Aim of the exercise –
From the entries that follow, copy each line containing the word "ingresar".

*** Input data Section Begins ***

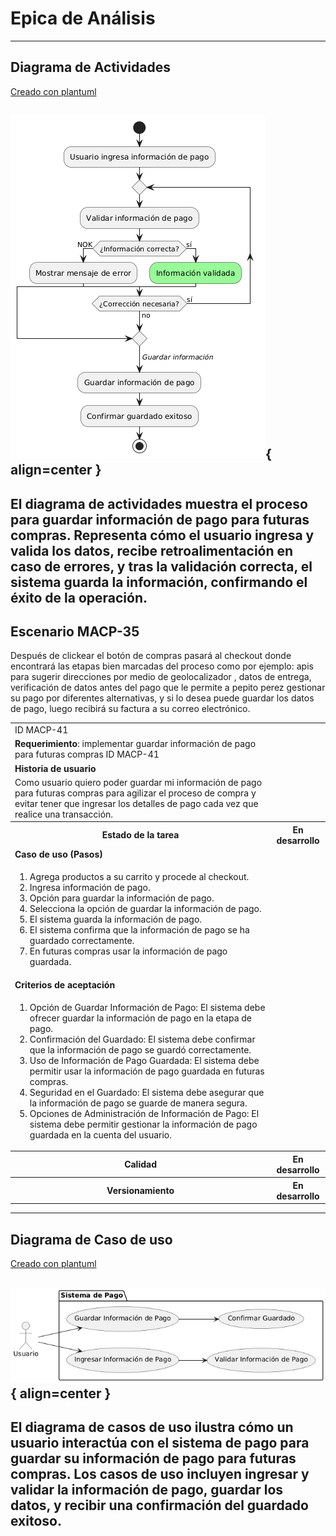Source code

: # Epica de Análisis

------
## Diagrama de Actividades
[Creado con plantuml](https://plantuml.com/es/)

![Image title](./assets/DIAGRAMADEACTIVIDADES/MACP-41.png){ align=center }
---
El diagrama de actividades muestra el proceso para guardar información de pago para futuras compras. Representa cómo el usuario ingresa y valida los datos, recibe retroalimentación en caso de errores, y tras la validación correcta, el sistema guarda la información, confirmando el éxito de la operación.
---

###
###

## Escenario MACP-35
Después de clickear el botón de compras pasará al checkout donde encontrará las etapas bien marcadas del proceso como por ejemplo: apis para sugerir direcciones por medio de geolocalizador , datos de entrega, verificación de datos antes del pago que le permite a pepito perez gestionar su pago por diferentes alternativas, y si lo desea puede guardar los datos de pago, luego recibirá su factura a su  correo electrónico.

<table id="customers">
  <tr class="idtext principal">
    <td>ID MACP-41</td>
  </tr>
  <tr class="single text">
    <td><strong>Requerimiento</strong>: implementar guardar información de pago para futuras compras ID MACP-41</td>
  </tr>
  <tr class="single gray">
    <td><strong>Historia de usuario</strong></td>
  </tr>
  <tr class="single text">
    <td>Como usuario quiero poder guardar mi información de pago para futuras compras para agilizar el proceso de compra y evitar tener que ingresar los detalles de pago cada vez que realice una transacción.</td>
  </tr>
  <tr class="duo">
    <th class="gray"><strong>Estado de la tarea</strong></th>
    <th>En desarrollo</th>
  </tr>
  <tr class="single gray">
    <td><strong>Caso de uso (Pasos)</strong></td>
  </tr>
  <tr class="single text">
    <td>
        <ol>
            <li>Agrega productos a su carrito y procede al checkout.</li>
            <li>Ingresa información de pago.</li>
            <li>Opción para guardar la información de pago.</li>
            <li>Selecciona la opción de guardar la información de pago.</li>
            <li>El sistema guarda la información de pago.</li>
            <li>El sistema confirma que la información de pago se ha guardado correctamente.</li>
            <li>En futuras compras usar la información de pago guardada.</li>
        </ol>
    </td>
  </tr>
  <tr class="single gray">
    <td><strong>Criterios de aceptación</strong></td>
  </tr>
  <tr class="single text">
    <td>
        <ol>
            <li>Opción de Guardar Información de Pago: El sistema debe ofrecer guardar la información de pago en la etapa de pago.</li>
            <li>Confirmación del Guardado: El sistema debe confirmar que la información de pago se guardó correctamente.</li>
            <li>Uso de Información de Pago Guardada: El sistema debe permitir usar la información de pago guardada en futuras compras.</li>
            <li>Seguridad en el Guardado: El sistema debe asegurar que la información de pago se guarde de manera segura.</li>
            <li>Opciones de Administración de Información de Pago: El sistema debe permitir gestionar la información de pago guardada en la cuenta del usuario.</li>
        </ol>
    </td>
  </tr>
 <tr class="duo">
    <th class="gray"><strong>Calidad</strong></th>
    <th>En desarrollo</th>
  </tr>
  <tr class="duo">
    <th class="gray"><strong>Versionamiento</strong></th>
    <th>En desarrollo</th>
  </tr>
</table>



---
## Diagrama de Caso de uso
[Creado con plantuml](https://plantuml.com/es/)

![Image title](./assets/DIAGRADEUSOS/MACP-41.png){ align=center }
---
El diagrama de casos de uso ilustra cómo un usuario interactúa con el sistema de pago para guardar su información de pago para futuras compras. Los casos de uso incluyen ingresar y validar la información de pago, guardar los datos, y recibir una confirmación del guardado exitoso.
---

*** Input data Section Ends ***

Your response –
    <td>Como usuario quiero poder guardar mi información de pago para futuras compras para agilizar el proceso de compra y evitar tener que ingresar los detalles de pago cada vez que realice una transacción.</td>
El diagrama de casos de uso ilustra cómo un usuario interactúa con el sistema de pago para guardar su información de pago para futuras compras. Los casos de uso incluyen ingresar y validar la información de pago, guardar los datos, y recibir una confirmación del guardado exitoso.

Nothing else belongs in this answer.